>>>>
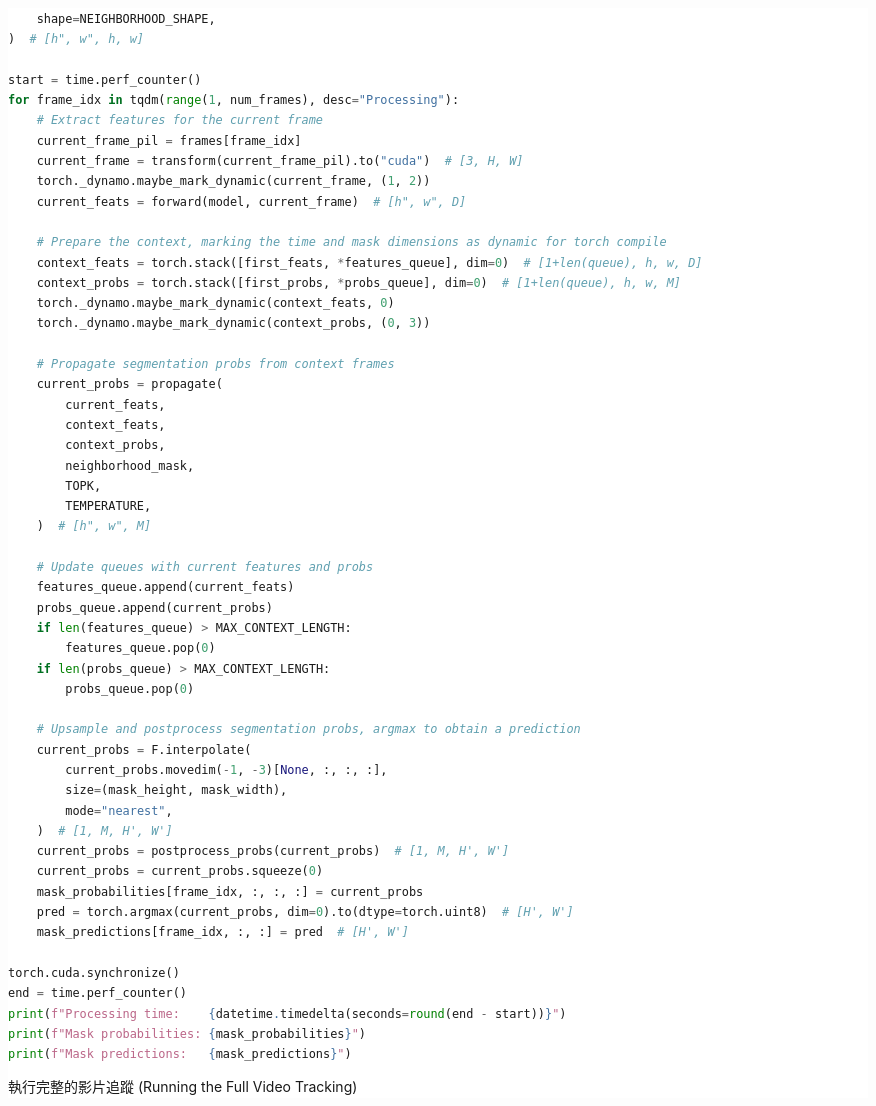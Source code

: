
 ```python
    shape=NEIGHBORHOOD_SHAPE,
)  # [h", w", h, w]

start = time.perf_counter()
for frame_idx in tqdm(range(1, num_frames), desc="Processing"):
    # Extract features for the current frame
    current_frame_pil = frames[frame_idx]
    current_frame = transform(current_frame_pil).to("cuda")  # [3, H, W]
    torch._dynamo.maybe_mark_dynamic(current_frame, (1, 2))
    current_feats = forward(model, current_frame)  # [h", w", D]

    # Prepare the context, marking the time and mask dimensions as dynamic for torch compile
    context_feats = torch.stack([first_feats, *features_queue], dim=0)  # [1+len(queue), h, w, D]
    context_probs = torch.stack([first_probs, *probs_queue], dim=0)  # [1+len(queue), h, w, M]
    torch._dynamo.maybe_mark_dynamic(context_feats, 0)
    torch._dynamo.maybe_mark_dynamic(context_probs, (0, 3))

    # Propagate segmentation probs from context frames
    current_probs = propagate(
        current_feats,
        context_feats,
        context_probs,
        neighborhood_mask,
        TOPK,
        TEMPERATURE,
    )  # [h", w", M]

    # Update queues with current features and probs
    features_queue.append(current_feats)
    probs_queue.append(current_probs)
    if len(features_queue) > MAX_CONTEXT_LENGTH:
        features_queue.pop(0)
    if len(probs_queue) > MAX_CONTEXT_LENGTH:
        probs_queue.pop(0)

    # Upsample and postprocess segmentation probs, argmax to obtain a prediction
    current_probs = F.interpolate(
        current_probs.movedim(-1, -3)[None, :, :, :],
        size=(mask_height, mask_width),
        mode="nearest",
    )  # [1, M, H', W']
    current_probs = postprocess_probs(current_probs)  # [1, M, H', W']
    current_probs = current_probs.squeeze(0)
    mask_probabilities[frame_idx, :, :, :] = current_probs
    pred = torch.argmax(current_probs, dim=0).to(dtype=torch.uint8)  # [H', W']
    mask_predictions[frame_idx, :, :] = pred  # [H', W']

torch.cuda.synchronize()
end = time.perf_counter()
print(f"Processing time:    {datetime.timedelta(seconds=round(end - start))}")
print(f"Mask probabilities: {mask_probabilities}")
print(f"Mask predictions:   {mask_predictions}")
```
執行完整的影片追蹤 (Running the Full Video Tracking)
<<<<
What this task involves:
For the listing above, state how many lines contain the string "cuda". Give the number and nothing else.

Task solution:
2